YOUR GOAL - Repeat exactly, and only, the lines of the entries below from the one with "### Removal of" through the one with "Runtime Controller triggering", both ends included.

Top of RECORDS FOR THE TASK

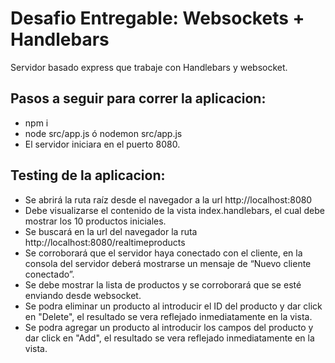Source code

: # Desafio Entregable: Websockets + Handlebars
Servidor basado express que trabaje con Handlebars y websocket.

## Pasos a seguir para correr la aplicacion:
- npm i
- node src/app.js ó nodemon src/app.js
- El servidor iniciara en el puerto 8080.

## Testing de la aplicacion:
- Se abrirá la ruta raíz desde el navegador a la url http://localhost:8080
- Debe visualizarse el contenido de la vista index.handlebars, el cual debe mostrar los 10 productos iniciales.
- Se buscará en la url del navegador la ruta http://localhost:8080/realtimeproducts
- Se corroborará que el servidor haya conectado con el cliente, en la consola del servidor deberá mostrarse un mensaje de “Nuevo cliente conectado”.
- Se debe mostrar la lista de productos y se corroborará que se esté enviando desde websocket.
- Se podra eliminar un producto al introducir el ID del producto y dar click en "Delete", el resultado se vera reflejado inmediatamente en la vista.
- Se podra agregar un producto al introducir los campos del producto y dar click en "Add", el resultado se vera reflejado inmediatamente en la vista.
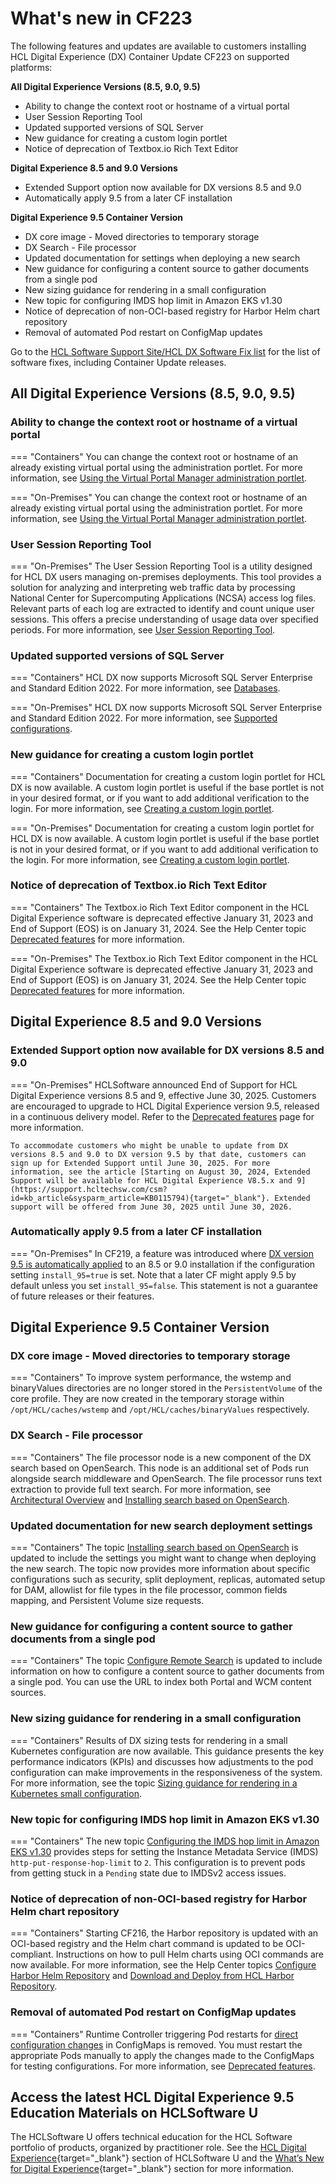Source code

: # What's new in CF223

The following features and updates are available to customers installing HCL Digital Experience (DX) Container Update CF223 on supported platforms:

**All Digital Experience Versions (8.5, 9.0, 9.5)**

- Ability to change the context root or hostname of a virtual portal
- User Session Reporting Tool
- Updated supported versions of SQL Server
- New guidance for creating a custom login portlet
- Notice of deprecation of Textbox.io Rich Text Editor

**Digital Experience 8.5 and 9.0 Versions**

- Extended Support option now available for DX versions 8.5 and 9.0 
- Automatically apply 9.5 from a later CF installation

**Digital Experience 9.5 Container Version**

- DX core image - Moved directories to temporary storage
- DX Search - File processor
- Updated documentation for settings when deploying a new search
- New guidance for configuring a content source to gather documents from a single pod
- New sizing guidance for rendering in a small configuration
- New topic for configuring IMDS hop limit in Amazon EKS v1.30
- Notice of deprecation of non-OCI-based registry for Harbor Helm chart repository
- Removal of automated Pod restart on ConfigMap updates

Go to the [HCL Software Support Site/HCL DX Software Fix list](https://support.hcltechsw.com/csm?id=kb_article&sysparm_article=KB0013939&sys_kb_id=519ebc84db1c341055f38d6d13961959) for the list of software fixes, including Container Update releases.

## All Digital Experience Versions (8.5, 9.0, 9.5)

### Ability to change the context root or hostname of a virtual portal

=== "Containers"
    You can change the context root or hostname of an already existing virtual portal using the administration portlet. For more information, see [Using the Virtual Portal Manager administration portlet](../../build_sites/virtual_portal/vp_mgr_portlet/advp_vpmgr_use.md).

=== "On-Premises"
    You can change the context root or hostname of an already existing virtual portal using the administration portlet. For more information, see [Using the Virtual Portal Manager administration portlet](../../build_sites/virtual_portal/vp_mgr_portlet/advp_vpmgr_use.md).

### User Session Reporting Tool

=== "On-Premises"
    The User Session Reporting Tool is a utility designed for HCL DX users managing on-premises deployments. This tool provides a solution for analyzing and interpreting web traffic data by processing National Center for Supercomputing Applications (NCSA) access log files. Relevant parts of each log are extracted to identify and count unique user sessions. This offers a precise understanding of usage data over specified periods. For more information, see [User Session Reporting Tool](../../get_started/download/software_licensing_portal/configure_entitlement_checks/user_session_reporting_tool.md).

### Updated supported versions of SQL Server

=== "Containers"
    HCL DX now supports Microsoft SQL Server Enterprise and Standard Edition 2022. For more information, see [Databases](../../get_started/system_requirements/kubernetes/databases.md).

=== "On-Premises"
    HCL DX now supports Microsoft SQL Server Enterprise and Standard Edition 2022. For more information, see [Supported configurations](../../get_started/system_requirements/traditional/supported_config.md#databases).

### New guidance for creating a custom login portlet

=== "Containers"
    Documentation for creating a custom login portlet for HCL DX is now available. A custom login portlet is useful if the base portlet is not in your desired format, or if you want to add additional verification to the login. For more information, see [Creating a custom login portlet](../../deployment/manage/security/people/authorization/users_and_groups/custom_login_portlet.md).

=== "On-Premises"
    Documentation for creating a custom login portlet for HCL DX is now available. A custom login portlet is useful if the base portlet is not in your desired format, or if you want to add additional verification to the login. For more information, see [Creating a custom login portlet](../../deployment/manage/security/people/authorization/users_and_groups/custom_login_portlet.md).

### Notice of deprecation of Textbox.io Rich Text Editor 

=== "Containers"
    The Textbox.io Rich Text Editor component in the HCL Digital Experience software is deprecated effective January 31, 2023 and End of Support (EOS) is on January 31, 2024. See the Help Center topic [Deprecated features](../deprecated_features.md) for more information.

=== "On-Premises"
    The Textbox.io Rich Text Editor component in the HCL Digital Experience software is deprecated effective January 31, 2023 and End of Support (EOS) is on January 31, 2024. See the Help Center topic [Deprecated features](../deprecated_features.md) for more information.

## Digital Experience 8.5 and 9.0 Versions

### Extended Support option now available for DX versions 8.5 and 9.0 

=== "On-Premises"
    HCLSoftware announced End of Support for HCL Digital Experience versions 8.5 and 9, effective June 30, 2025. Customers are encouraged to upgrade to HCL Digital Experience version 9.5, released in a continuous delivery model. Refer to the [Deprecated features](../deprecated_features.md) page for more information.
    
    To accommodate customers who might be unable to update from DX versions 8.5 and 9.0 to DX version 9.5 by that date, customers can sign up for Extended Support until June 30, 2025. For more information, see the article [Starting on August 30, 2024, Extended Support will be available for HCL Digital Experience V8.5.x and 9](https://support.hcltechsw.com/csm?id=kb_article&sysparm_article=KB0115794){target="_blank"}. Extended support will be offered from June 30, 2025 until June 30, 2026.
    
### Automatically apply 9.5 from a later CF installation

=== "On-Premises"
    In CF219, a feature was introduced where [DX version 9.5 is automatically applied](../../deployment/install/traditional/cf_install/index.md) to an 8.5 or 9.0 installation if the configuration setting `install_95=true` is set. Note that a later CF might apply 9.5 by default unless you set `install_95=false`. This statement is not a guarantee of future releases or their features.

## Digital Experience 9.5 Container Version

### DX core image - Moved directories to temporary storage

=== "Containers"
    To improve system performance, the wstemp and binaryValues directories are no longer stored in the `PersistentVolume` of the core profile. They are now created in the temporary storage within `/opt/HCL/caches/wstemp` and `/opt/HCL/caches/binaryValues` respectively.

### DX Search - File processor

=== "Containers"
    The file processor node is a new component of the DX search based on OpenSearch. This node is an additional set of Pods run alongside search middleware and OpenSearch. The file processor runs text extraction to provide full text search. For more information, see [Architectural Overview](../../deployment/manage/container_configuration/configure_opensearch/architectural_overview.md#file-processor-nodes) and [Installing search based on OpenSearch](../../deployment/install/container/helm_deployment/preparation/optional_tasks/optional_install_new_search.md).

### Updated documentation for new search deployment settings

=== "Containers"
    The topic [Installing search based on OpenSearch](../../deployment/install/container/helm_deployment/preparation/optional_tasks/optional_install_new_search.md) is updated to include the settings you might want to change when deploying the new search. The topic now provides more information about specific configurations such as security, split deployment, replicas, automated setup for DAM, allowlist for file types in the file processor, common fields mapping, and Persistent Volume size requests.

### New guidance for configuring a content source to gather documents from a single pod

=== "Containers"
    The topic [Configure Remote Search](../../deployment/manage/container_configuration/kubernetes_remote_search.md#content-source-from-a-single-core-pod) is updated to include information on how to configure a content source to gather documents from a single pod. You can use the URL to index both Portal and WCM content sources.

### New sizing guidance for rendering in a small configuration

=== "Containers"
    Results of DX sizing tests for rendering in a small Kubernetes configuration are now available. This guidance presents the key performance indicators (KPIs) and discusses how adjustments to the pod configuration can make improvements in the responsiveness of the system. For more information, see the topic [Sizing guidance for rendering in a Kubernetes small configuration](../../guide_me/performance_tuning/kubernetes/rendering_small_config.md).

### New topic for configuring IMDS hop limit in Amazon EKS v1.30

=== "Containers"
    The new topic [Configuring the IMDS hop limit in Amazon EKS v1.30](../../get_started/system_requirements/kubernetes/imds_limit.md) provides steps for setting the Instance Metadata Service (IMDS) `http-put-response-hop-limit` to `2`. This configuration is to prevent pods from getting stuck in a `Pending` state due to IMDSv2 access issues.

### Notice of deprecation of non-OCI-based registry for Harbor Helm chart repository

=== "Containers"
    Starting CF216, the Harbor repository is updated with an OCI-based registry and the Helm chart command is updated to be OCI-compliant. Instructions on how to pull Helm charts using OCI commands are now available. For more information, see the Help Center topics [Configure Harbor Helm Repository](../../deployment/install/container/helm_deployment/preparation/get_the_code/configure_harbor_helm_repo.md) and [Download and Deploy from HCL Harbor Repository](../../get_started/download/harbor_container_registry.md).
    
### Removal of automated Pod restart on ConfigMap updates

=== "Containers"
    Runtime Controller triggering Pod restarts for [direct configuration changes](../../deployment/manage/container_configuration/index.md#rollout-of-configuration-changes) in ConfigMaps is removed. You must restart the appropriate Pods manually to apply the changes made to the ConfigMaps for testing configurations. For more information, see [Deprecated features](../deprecated_features.md).

## Access the latest HCL Digital Experience 9.5 Education Materials on HCLSoftware U

The HCLSoftware U offers technical education for the HCL Software portfolio of products, organized by practitioner role. See the [HCL Digital Experience](https://hclsoftwareu.hcltechsw.com/hcl-dx){target="_blank"} section of HCLSoftware U and the [What’s New for Digital Experience](https://hclsoftwareu.hcltechsw.com/courses?search=eyJjYXQiOiI1NSIsInRpdGxlIjoiIiwiZmlsdGVyIjoiIn0=){target="_blank"} section for more information.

Bottom of RECORDS FOR THE TASK

WRITTEN SOLUTION -
### Removal of automated Pod restart on ConfigMap updates

=== "Containers"
    Runtime Controller triggering Pod restarts for [direct configuration changes](../../deployment/manage/container_configuration/index.md#rollout-of-configuration-changes) in ConfigMaps is removed. You must restart the appropriate Pods manually to apply the changes made to the ConfigMaps for testing configurations. For more information, see [Deprecated features](../deprecated_features.md).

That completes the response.